═════ RECORDS FOR THE EXERCISE
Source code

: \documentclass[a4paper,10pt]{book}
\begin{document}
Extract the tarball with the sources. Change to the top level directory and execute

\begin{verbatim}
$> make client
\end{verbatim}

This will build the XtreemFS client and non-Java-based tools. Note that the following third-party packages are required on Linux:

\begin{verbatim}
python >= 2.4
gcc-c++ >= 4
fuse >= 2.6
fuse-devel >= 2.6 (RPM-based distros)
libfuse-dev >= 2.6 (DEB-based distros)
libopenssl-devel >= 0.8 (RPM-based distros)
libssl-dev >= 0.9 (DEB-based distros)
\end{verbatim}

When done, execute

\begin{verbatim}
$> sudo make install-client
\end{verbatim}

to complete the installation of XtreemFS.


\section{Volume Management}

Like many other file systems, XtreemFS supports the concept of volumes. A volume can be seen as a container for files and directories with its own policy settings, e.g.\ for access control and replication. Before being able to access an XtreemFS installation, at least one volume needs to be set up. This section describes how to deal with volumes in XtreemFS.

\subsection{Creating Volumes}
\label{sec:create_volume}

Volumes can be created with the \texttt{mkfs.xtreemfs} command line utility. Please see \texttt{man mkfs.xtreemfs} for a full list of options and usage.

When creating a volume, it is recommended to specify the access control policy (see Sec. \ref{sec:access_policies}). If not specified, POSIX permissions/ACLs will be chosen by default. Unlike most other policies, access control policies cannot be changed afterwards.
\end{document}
══════════
═════ RECORDS FOR THE EXERCISE
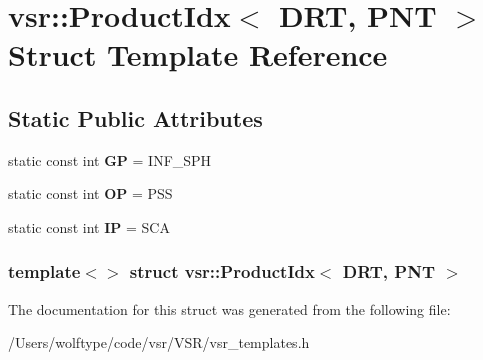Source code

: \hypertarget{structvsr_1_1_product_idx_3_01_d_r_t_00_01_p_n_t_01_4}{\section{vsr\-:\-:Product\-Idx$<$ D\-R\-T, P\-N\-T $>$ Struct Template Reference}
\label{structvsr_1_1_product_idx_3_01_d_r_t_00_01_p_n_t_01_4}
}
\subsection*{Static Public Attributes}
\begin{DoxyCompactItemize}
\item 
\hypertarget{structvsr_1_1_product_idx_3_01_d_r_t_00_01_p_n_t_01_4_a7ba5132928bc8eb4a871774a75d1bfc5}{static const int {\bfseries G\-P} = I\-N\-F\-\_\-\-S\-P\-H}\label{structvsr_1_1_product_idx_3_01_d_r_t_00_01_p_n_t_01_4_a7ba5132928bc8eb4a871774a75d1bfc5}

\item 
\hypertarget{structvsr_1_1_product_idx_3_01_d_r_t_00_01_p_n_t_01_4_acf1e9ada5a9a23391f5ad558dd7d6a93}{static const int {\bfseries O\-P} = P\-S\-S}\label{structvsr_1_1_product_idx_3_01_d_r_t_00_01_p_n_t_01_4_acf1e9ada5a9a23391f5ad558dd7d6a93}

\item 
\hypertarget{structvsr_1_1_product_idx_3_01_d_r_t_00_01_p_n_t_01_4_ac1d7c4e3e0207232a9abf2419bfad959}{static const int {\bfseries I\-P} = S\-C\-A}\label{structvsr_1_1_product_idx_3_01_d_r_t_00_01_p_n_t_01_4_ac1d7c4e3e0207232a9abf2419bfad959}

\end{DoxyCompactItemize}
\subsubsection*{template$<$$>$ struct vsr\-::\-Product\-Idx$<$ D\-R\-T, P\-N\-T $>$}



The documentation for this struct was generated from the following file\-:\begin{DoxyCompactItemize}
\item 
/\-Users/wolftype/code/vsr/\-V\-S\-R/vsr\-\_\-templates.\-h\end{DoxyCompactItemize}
══════════
═════ RECORDS FOR THE EXERCISE
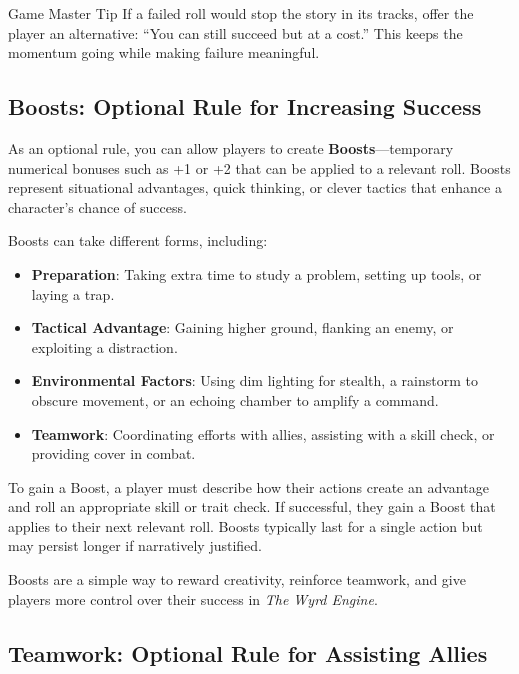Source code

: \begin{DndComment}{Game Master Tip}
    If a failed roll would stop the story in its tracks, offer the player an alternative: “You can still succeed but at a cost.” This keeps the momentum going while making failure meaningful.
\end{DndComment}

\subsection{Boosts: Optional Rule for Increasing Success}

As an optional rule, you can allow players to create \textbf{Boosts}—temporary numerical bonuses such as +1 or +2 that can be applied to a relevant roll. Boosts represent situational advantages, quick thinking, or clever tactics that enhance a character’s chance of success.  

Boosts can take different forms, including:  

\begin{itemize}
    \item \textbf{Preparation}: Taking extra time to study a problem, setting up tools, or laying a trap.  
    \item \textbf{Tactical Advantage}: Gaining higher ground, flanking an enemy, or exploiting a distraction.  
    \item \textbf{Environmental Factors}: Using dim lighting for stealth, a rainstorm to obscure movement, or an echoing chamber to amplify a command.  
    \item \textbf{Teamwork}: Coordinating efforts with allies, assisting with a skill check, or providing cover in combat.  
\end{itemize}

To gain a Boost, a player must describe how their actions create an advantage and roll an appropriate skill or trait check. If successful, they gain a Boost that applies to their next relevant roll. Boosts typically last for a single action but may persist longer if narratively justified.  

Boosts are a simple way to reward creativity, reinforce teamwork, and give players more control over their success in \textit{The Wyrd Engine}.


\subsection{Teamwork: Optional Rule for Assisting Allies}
══════════
» REQUIREMENT
All that is needed is the exact run of lines above from the line containing "As an optional" through the line containing "Rule for Assisting", both of them included.

» REPLY TO THE TASK
As an optional rule, you can allow players to create \textbf{Boosts}—temporary numerical bonuses such as +1 or +2 that can be applied to a relevant roll. Boosts represent situational advantages, quick thinking, or clever tactics that enhance a character’s chance of success.  

Boosts can take different forms, including:  

\begin{itemize}
    \item \textbf{Preparation}: Taking extra time to study a problem, setting up tools, or laying a trap.  
    \item \textbf{Tactical Advantage}: Gaining higher ground, flanking an enemy, or exploiting a distraction.  
    \item \textbf{Environmental Factors}: Using dim lighting for stealth, a rainstorm to obscure movement, or an echoing chamber to amplify a command.  
    \item \textbf{Teamwork}: Coordinating efforts with allies, assisting with a skill check, or providing cover in combat.  
\end{itemize}

To gain a Boost, a player must describe how their actions create an advantage and roll an appropriate skill or trait check. If successful, they gain a Boost that applies to their next relevant roll. Boosts typically last for a single action but may persist longer if narratively justified.  

Boosts are a simple way to reward creativity, reinforce teamwork, and give players more control over their success in \textit{The Wyrd Engine}.


\subsection{Teamwork: Optional Rule for Assisting Allies}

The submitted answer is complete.